### [WHAT NEEDS TO BE DONE]
In the records below, begin at the line that has "to cast the" and stop after the line that has "more, or trade---''"; quote those lines verbatim and nothing more.
====== PROVIDED RECORDS ======
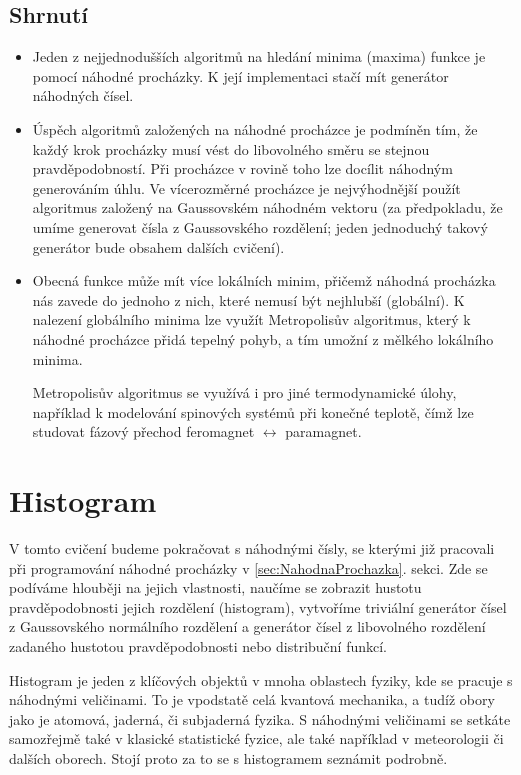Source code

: \documentclass[a4paper,11pt,twoside]{article}
\theoremstyle{red}
\theoremstyle{green}
\begin{document}
\subsection{Shrnutí}
    \begin{itemize}
        \item 
            Jeden z nejjednodušších algoritmů na hledání minima (maxima) funkce je pomocí náhodné procházky.
            K její implementaci stačí mít generátor náhodných čísel.

        \item 
            Úspěch algoritmů založených na náhodné procházce je podmíněn tím, že každý krok procházky musí vést do libovolného směru se stejnou pravděpodobností.
            Při procházce v rovině toho lze docílit náhodným generováním úhlu.
            Ve vícerozměrné procházce je nejvýhodnější použít algoritmus založený na Gaussovském náhodném vektoru (za předpokladu, že umíme generovat čísla z Gaussovského rozdělení; jeden jednoduchý takový generátor bude obsahem dalších cvičení).   
        
        \item 
            Obecná funkce může mít více lokálních minim, přičemž náhodná procházka nás zavede do jednoho z nich, které nemusí být nejhlubší (globální).
            K nalezení globálního minima lze využít Metropolisův algoritmus, který k náhodné procházce přidá tepelný pohyb, a tím umožní  z mělkého lokálního minima.  

            Metropolisův algoritmus se využívá i pro jiné termodynamické úlohy, například k modelování spinových systémů při konečné teplotě, čímž lze studovat fázový přechod feromagnet $\leftrightarrow$ paramagnet.
    \end{itemize}


\section{Histogram}
    V tomto cvičení budeme pokračovat s náhodnými čísly, se kterými již pracovali při programování náhodné procházky v \ref{sec:NahodnaProchazka}. sekci.
    Zde se podíváme hlouběji na jejich vlastnosti, naučíme se zobrazit hustotu pravděpodobnosti jejich rozdělení (histogram), vytvoříme triviální generátor čísel z Gaussovského normálního rozdělení a generátor čísel z libovolného rozdělení zadaného hustotou pravděpodobnosti nebo distribuční funkcí.
       
    Histogram je jeden z klíčových objektů v mnoha oblastech fyziky, kde se pracuje s náhodnými veličinami.
    To je vpodstatě celá kvantová mechanika, a tudíž obory jako je atomová, jaderná, či subjaderná fyzika.
    S náhodnými veličinami se setkáte samozřejmě také v klasické statistické fyzice, ale také například v meteorologii či dalších oborech.
    Stojí proto za to se s histogramem seznámit podrobně.
\end{document}
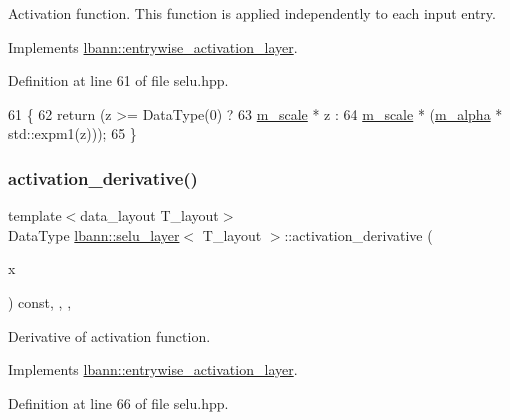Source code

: Activation function. This function is applied independently to each input entry. 

Implements \hyperlink{classlbann_1_1entrywise__activation__layer_a69269401530a2112b66660383464bab9}{lbann\+::entrywise\+\_\+activation\+\_\+layer}.



Definition at line 61 of file selu.\+hpp.


\begin{DoxyCode}
61                                                  \{
62     \textcolor{keywordflow}{return} (z >= DataType(0) ?
63             \hyperlink{classlbann_1_1selu__layer_a9575be8104b1b24232a2d167405e693a}{m\_scale} * z :
64             \hyperlink{classlbann_1_1selu__layer_a9575be8104b1b24232a2d167405e693a}{m\_scale} * (\hyperlink{classlbann_1_1selu__layer_a72b22e92f3e70f6b996329e5b170554e}{m\_alpha} * std::expm1(z)));
65   \}
\end{DoxyCode}
\mbox{\label{classlbann_1_1selu__layer_ac5500795e66343c0c8968c24683b79f0}} 
\subsubsection{\texorpdfstring{activation\+\_\+derivative()}{activation\_derivative()}}
{\footnotesize\ttfamily template$<$data\+\_\+layout T\+\_\+layout$>$ \\
Data\+Type \hyperlink{classlbann_1_1selu__layer}{lbann\+::selu\+\_\+layer}$<$ T\+\_\+layout $>$\+::activation\+\_\+derivative (\begin{DoxyParamCaption}\item[{Data\+Type}]{x }\end{DoxyParamCaption}) const\hspace{0.3cm}{\ttfamily [inline]}, {\ttfamily [override]}, {\ttfamily [protected]}, {\ttfamily [virtual]}}

Derivative of activation function. 

Implements \hyperlink{classlbann_1_1entrywise__activation__layer_a7676a4c5060452a38264993554e79f8e}{lbann\+::entrywise\+\_\+activation\+\_\+layer}.



Definition at line 66 of file selu.\+hpp.


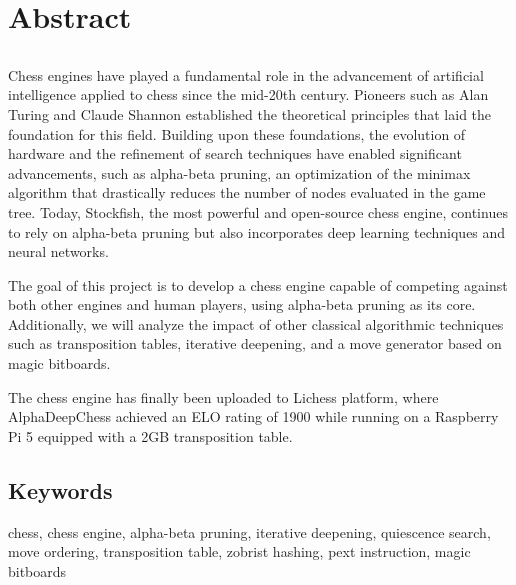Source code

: \chapter*{Abstract}

\section*{\tituloPortadaEngVal}

Chess engines have played a fundamental role in the advancement of artificial intelligence applied to chess since the mid-20th century. Pioneers such as Alan Turing and Claude Shannon established the theoretical principles that laid the foundation for this field. Building upon these foundations, the evolution of hardware and the refinement of search techniques have enabled significant advancements, such as alpha-beta pruning, an optimization of the minimax algorithm that drastically reduces the number of nodes evaluated in the game tree. Today, Stockfish, the most powerful and open-source chess engine, continues to rely on alpha-beta pruning but also incorporates deep learning techniques and neural networks.

\vspace{1em}

The goal of this project is to develop a chess engine capable of competing against both other engines and human players, using alpha-beta pruning as its core. Additionally, we will analyze the impact of other classical algorithmic techniques such as transposition tables, iterative deepening, and a move generator based on magic bitboards.

\vspace{1em}

The chess engine has finally been uploaded to Lichess platform, where AlphaDeepChess achieved an ELO rating of 1900 while running on a Raspberry Pi 5 equipped with a 2GB transposition table.

\section*{Keywords}

\noindent chess, chess engine, alpha-beta pruning, iterative deepening, quiescence search, move ordering, transposition table, zobrist hashing, pext instruction, magic bitboards
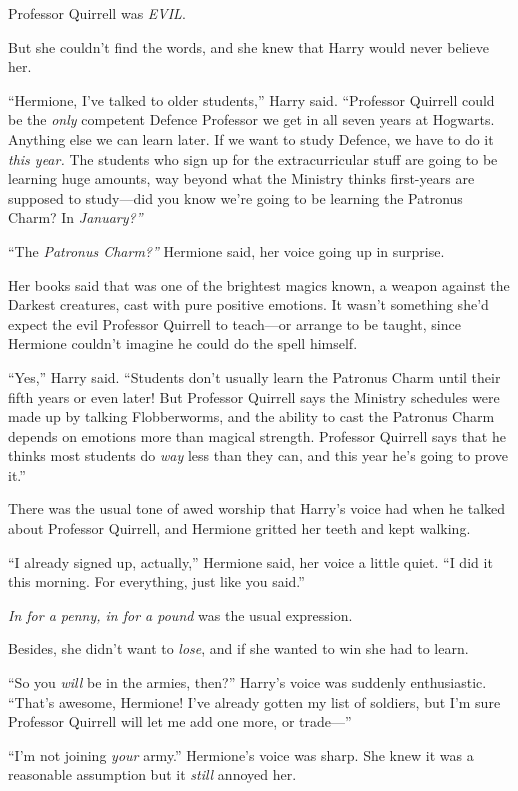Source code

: Professor Quirrell was \emph{EVIL}.

But she couldn't find the words, and she knew that Harry would never
believe her.

``Hermione, I've talked to older students,'' Harry said. ``Professor
Quirrell could be the \emph{only} competent Defence Professor we get in
all seven years at Hogwarts. Anything else we can learn later. If we
want to study Defence, we have to do it \emph{this year.} The students
who sign up for the extracurricular stuff are going to be learning huge
amounts, way beyond what the Ministry thinks first-years are supposed to
study---did you know we're going to be learning the Patronus Charm? In
\emph{January?''}

``The \emph{Patronus Charm?''} Hermione said, her voice going up in
surprise.

Her books said that was one of the brightest magics known, a weapon
against the Darkest creatures, cast with pure positive emotions. It
wasn't something she'd expect the evil Professor Quirrell to teach---or
arrange to be taught, since Hermione couldn't imagine he could do the
spell himself.

``Yes,'' Harry said. ``Students don't usually learn the Patronus Charm
until their fifth years or even later! But Professor Quirrell says the
Ministry schedules were made up by talking Flobberworms, and the ability
to cast the Patronus Charm depends on emotions more than magical
strength. Professor Quirrell says that he thinks most students do
\emph{way} less than they can, and this year he's going to prove it.''

There was the usual tone of awed worship that Harry's voice had when he
talked about Professor Quirrell, and Hermione gritted her teeth and kept
walking.

``I already signed up, actually,'' Hermione said, her voice a little
quiet. ``I did it this morning. For everything, just like you said.''

\emph{In for a penny, in for a pound} was the usual expression.

Besides, she didn't want to \emph{lose}, and if she wanted to win she
had to learn.

``So you \emph{will} be in the armies, then?'' Harry's voice was
suddenly enthusiastic. ``That's awesome, Hermione! I've already gotten
my list of soldiers, but I'm sure Professor Quirrell will let me add one
more, or trade---''

``I'm not joining \emph{your} army.'' Hermione's voice was sharp. She
knew it was a reasonable assumption but it \emph{still} annoyed her.

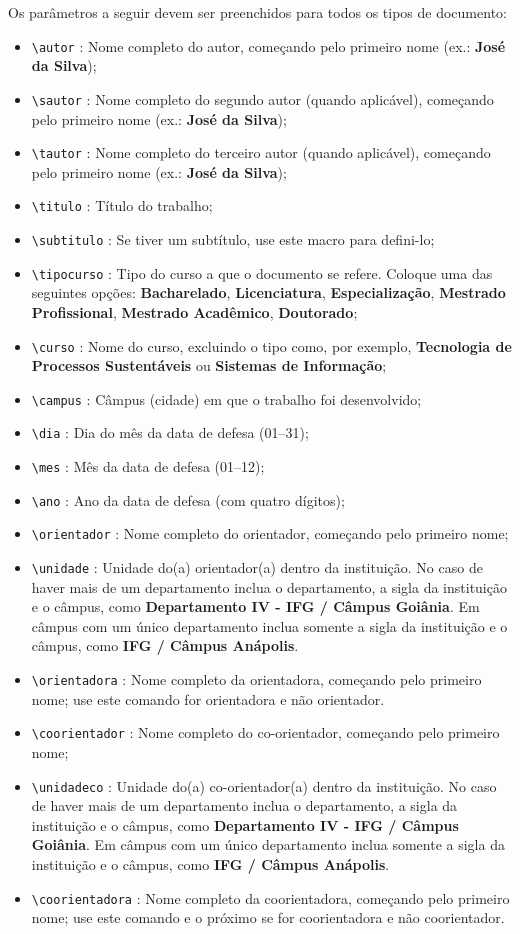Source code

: Os parâmetros a seguir devem ser preenchidos para todos os tipos de documento:

 \begin{itemize}
\item \verb|\autor| : Nome completo do autor, começando pelo primeiro nome (ex.: \textbf{José da Silva});
\item \verb|\sautor| : Nome completo do segundo autor (quando aplicável), começando pelo primeiro nome (ex.:\textbf{ José da Silva});
\item \verb|\tautor| : Nome completo do terceiro autor (quando aplicável), começando pelo primeiro nome (ex.: \textbf{José da Silva});
\item \verb|\titulo| : Título do trabalho;
\item \verb|\subtitulo| : Se tiver um subtítulo, use este macro para defini-lo;
\item \verb|\tipocurso| : Tipo do curso a que o documento se refere. Coloque uma das seguintes opções: \textbf{Bacharelado}, \textbf{Licenciatura}, \textbf{Especialização}, \textbf{Mestrado Profissional}, \textbf{Mestrado Acadêmico}, \textbf{Doutorado};
\item \verb|\curso| : Nome do curso, excluindo o tipo como, por exemplo, \textbf{Tecnologia de Processos Sustentáveis} ou \textbf{Sistemas de Informação}; 
\item \verb|\campus| : Câmpus (cidade) em que o trabalho foi desenvolvido;
\item \verb|\dia| : Dia do mês da data de defesa (01--31);
\item \verb|\mes| : Mês da data de defesa (01--12);
\item \verb|\ano| : Ano da data de defesa (com quatro dígitos);
\item \verb|\orientador| : Nome completo do orientador, começando pelo primeiro nome;
\item \verb|\unidade| : Unidade do(a) orientador(a) dentro da instituição. No caso de haver mais de um departamento inclua o departamento, a sigla da instituição e o câmpus, como \textbf{Departamento IV - IFG / Câmpus Goiânia}. Em câmpus com um único departamento inclua somente a sigla da instituição e o câmpus, como \textbf{IFG / Câmpus Anápolis}.
\item \verb|\orientadora| : Nome completo da orientadora, começando pelo primeiro nome; use este comando for orientadora e não orientador.
\item \verb|\coorientador| : Nome completo do co-orientador, começando pelo primeiro nome;
\item \verb|\unidadeco| : Unidade do(a) co-orientador(a) dentro da instituição. No caso de haver mais de um departamento inclua o departamento, a sigla da instituição e o câmpus, como \textbf{Departamento IV - IFG / Câmpus Goiânia}. Em câmpus com um único departamento inclua somente a sigla da instituição e o câmpus, como \textbf{IFG / Câmpus Anápolis}.
\item \verb|\coorientadora| : Nome completo da coorientadora, começando pelo primeiro nome; use este comando e o próximo se for coorientadora e não coorientador.
\end{itemize}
======
### [EXERCISE OUTPUT]
to cast the Patronus Charm depends on emotions more than magical
strength. Professor Quirrell says that he thinks most students do
\emph{way} less than they can, and this year he's going to prove it.''

There was the usual tone of awed worship that Harry's voice had when he
talked about Professor Quirrell, and Hermione gritted her teeth and kept
walking.

``I already signed up, actually,'' Hermione said, her voice a little
quiet. ``I did it this morning. For everything, just like you said.''

\emph{In for a penny, in for a pound} was the usual expression.

Besides, she didn't want to \emph{lose}, and if she wanted to win she
had to learn.

``So you \emph{will} be in the armies, then?'' Harry's voice was
suddenly enthusiastic. ``That's awesome, Hermione! I've already gotten
my list of soldiers, but I'm sure Professor Quirrell will let me add one
more, or trade---''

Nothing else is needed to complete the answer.